De Malvinas a Beiramar
Regresaron todos los congeladores del Atlántico Sur. Toca descanso y reparaciones antes de la nueva partida, a finales de junio para constatar la situación del caladero
La flota con base en Vigo que trabaja en el caladero de Malvinas regresó y ayer ya estaban todos los buques congeladores amarrados en los muelles de Beiramar, siendo el último “Hermanos Touza”, de la sociedad mixta del presidente de los armadores, Javier Touza. La parada será ene esta ocasión muy breve: el 27 de julio se abre de nuevo la pesquería de las islas británicas que reclama Argentina y los buques saldrán de forma escalonada desde Vigo a partir de finales de junio, dentro de un mes. Será el tiempo que habrá para descansar las tripulaciones y reparar los buques de los tres meses por las aguas del Atlántico Sur.

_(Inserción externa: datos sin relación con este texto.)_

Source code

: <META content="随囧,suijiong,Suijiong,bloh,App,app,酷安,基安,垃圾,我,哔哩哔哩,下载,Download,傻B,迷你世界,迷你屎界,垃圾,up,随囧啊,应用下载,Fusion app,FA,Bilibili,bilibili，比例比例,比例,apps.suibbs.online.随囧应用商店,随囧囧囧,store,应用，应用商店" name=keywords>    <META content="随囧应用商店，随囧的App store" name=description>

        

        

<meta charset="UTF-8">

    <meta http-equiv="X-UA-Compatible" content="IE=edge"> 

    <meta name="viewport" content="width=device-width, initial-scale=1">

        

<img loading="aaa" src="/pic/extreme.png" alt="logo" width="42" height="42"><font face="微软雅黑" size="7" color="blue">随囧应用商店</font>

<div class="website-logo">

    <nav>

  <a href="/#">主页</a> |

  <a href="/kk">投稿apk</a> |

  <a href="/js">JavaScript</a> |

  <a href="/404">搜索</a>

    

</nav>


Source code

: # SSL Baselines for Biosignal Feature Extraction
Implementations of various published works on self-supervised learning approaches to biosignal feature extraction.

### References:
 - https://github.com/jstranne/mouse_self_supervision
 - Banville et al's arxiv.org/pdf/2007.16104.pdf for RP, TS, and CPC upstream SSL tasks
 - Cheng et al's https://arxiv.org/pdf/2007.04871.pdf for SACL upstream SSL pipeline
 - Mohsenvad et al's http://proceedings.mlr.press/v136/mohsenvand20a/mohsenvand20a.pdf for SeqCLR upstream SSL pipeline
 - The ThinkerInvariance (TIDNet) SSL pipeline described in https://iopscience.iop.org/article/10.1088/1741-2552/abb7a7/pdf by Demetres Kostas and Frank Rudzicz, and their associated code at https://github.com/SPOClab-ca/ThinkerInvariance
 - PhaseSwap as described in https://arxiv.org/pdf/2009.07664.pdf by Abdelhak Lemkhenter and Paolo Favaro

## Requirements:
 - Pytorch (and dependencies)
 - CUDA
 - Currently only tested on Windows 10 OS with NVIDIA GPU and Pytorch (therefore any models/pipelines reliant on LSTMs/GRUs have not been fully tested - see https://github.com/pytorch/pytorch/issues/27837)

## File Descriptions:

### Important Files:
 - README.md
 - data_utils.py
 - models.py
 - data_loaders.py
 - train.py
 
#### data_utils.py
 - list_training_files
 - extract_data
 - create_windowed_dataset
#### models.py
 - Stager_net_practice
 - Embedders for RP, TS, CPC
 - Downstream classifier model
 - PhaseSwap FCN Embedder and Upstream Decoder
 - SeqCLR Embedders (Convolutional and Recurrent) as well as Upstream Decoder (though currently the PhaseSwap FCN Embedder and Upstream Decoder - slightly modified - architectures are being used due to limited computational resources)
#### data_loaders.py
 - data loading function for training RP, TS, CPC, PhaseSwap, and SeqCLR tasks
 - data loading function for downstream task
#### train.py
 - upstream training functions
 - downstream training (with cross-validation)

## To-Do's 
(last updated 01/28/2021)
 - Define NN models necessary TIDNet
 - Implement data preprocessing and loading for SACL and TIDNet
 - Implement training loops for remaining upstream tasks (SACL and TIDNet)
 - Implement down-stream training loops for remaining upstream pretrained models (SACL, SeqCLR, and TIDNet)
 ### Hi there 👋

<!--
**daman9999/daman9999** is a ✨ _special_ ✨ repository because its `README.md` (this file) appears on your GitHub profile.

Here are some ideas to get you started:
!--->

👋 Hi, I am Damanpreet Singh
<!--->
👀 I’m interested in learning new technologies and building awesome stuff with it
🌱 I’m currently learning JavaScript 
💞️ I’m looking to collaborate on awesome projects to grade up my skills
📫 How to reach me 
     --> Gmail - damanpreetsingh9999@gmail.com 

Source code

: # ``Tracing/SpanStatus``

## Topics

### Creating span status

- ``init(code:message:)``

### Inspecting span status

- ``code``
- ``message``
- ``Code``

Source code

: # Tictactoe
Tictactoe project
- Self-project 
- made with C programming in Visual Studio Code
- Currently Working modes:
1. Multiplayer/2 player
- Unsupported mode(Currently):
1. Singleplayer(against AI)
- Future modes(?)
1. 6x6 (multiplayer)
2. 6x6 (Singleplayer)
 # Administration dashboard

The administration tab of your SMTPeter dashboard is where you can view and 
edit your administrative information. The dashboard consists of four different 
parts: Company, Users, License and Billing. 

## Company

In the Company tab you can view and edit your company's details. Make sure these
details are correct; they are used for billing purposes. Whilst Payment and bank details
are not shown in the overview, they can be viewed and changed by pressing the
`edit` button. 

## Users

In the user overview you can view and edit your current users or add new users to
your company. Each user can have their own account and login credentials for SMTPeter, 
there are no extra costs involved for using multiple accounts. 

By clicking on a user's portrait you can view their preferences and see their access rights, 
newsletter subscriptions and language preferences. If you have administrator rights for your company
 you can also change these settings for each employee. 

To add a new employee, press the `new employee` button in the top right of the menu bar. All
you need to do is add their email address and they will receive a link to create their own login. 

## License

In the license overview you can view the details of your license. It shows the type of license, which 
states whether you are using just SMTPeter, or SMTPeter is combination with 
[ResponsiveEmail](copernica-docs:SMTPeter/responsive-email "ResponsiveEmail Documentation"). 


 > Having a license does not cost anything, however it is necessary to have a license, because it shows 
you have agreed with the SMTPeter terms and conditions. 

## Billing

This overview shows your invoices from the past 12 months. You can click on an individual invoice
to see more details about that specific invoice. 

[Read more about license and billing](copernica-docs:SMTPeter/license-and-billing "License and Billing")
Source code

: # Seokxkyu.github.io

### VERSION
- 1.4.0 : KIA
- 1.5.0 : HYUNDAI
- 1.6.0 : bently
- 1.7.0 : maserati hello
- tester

En esta ocasión, la flota de las sociedades mixtas Vigo-Falkland, 16 congeladores en total, capturó 38.000 toneladas del calamar loligo, el que llena el mercado europeo. Es una cifra que los armadores consideran “buena”, aunque lejos de las más de 50.000 de otras ocasiones. “Hay que tener en cuenta que la anterior campaña fue anulada al aceptar el criterio de los biólogos sobre la escasez de biomasa”, señala Touza.
La causa del descenso de la población de este singular cefalópodo propio de Malvinas al parecer se debe a una combinación de factores, desde el cambio climático, que afecta a su reproducción y a las corrientes, hasta la sobrepesca fuera del límite económico de las islas, donde hay faenando literalmente miles de buques pesqueros de Asia, en especial de China, que afectan a los bancos de loligo que se mueven por el Atlántico Sur. Pese a todo, Javier Touza considera que se ha salvado un bache muy importante y que las perspectivas son buenas para la segunda parte del ejercicio. “No pudimos pescar los 63 días estipulados, aunque quedamos muy cerca, y tampoco el tamaño era que queríamos, pero en general estamos conformes y contentos con el resultado, y seguiremos atentos a las recomendaciones de los científicos”, señaló el patrón de los armadores vigueses.
Las empresas marítimas viguesas han echado el resto en la construcción de nuevos buques ante la perspectiva de 20 años por delante de explotación del banco en solitario. Inversiones muy potentes que exigen que se mantenga el ritmo en torno a 100.000 toneladas anuales. La anulación ya de dos campañas provocó el temor de las armadoras, aunque de momento se mantiene. El diario económico “Expansión” publicaba hace unos días que las compañás Pescapuerta, Pereira, Copemar y Rampesca se han renovado previa inversión de ese montante cercano a los 248 millones de euros pendiente de amortizar y, como las capturas de calamar han mermado, buscan rendimientos capturando otros productos, como pota y merluza, en aguas internacionales.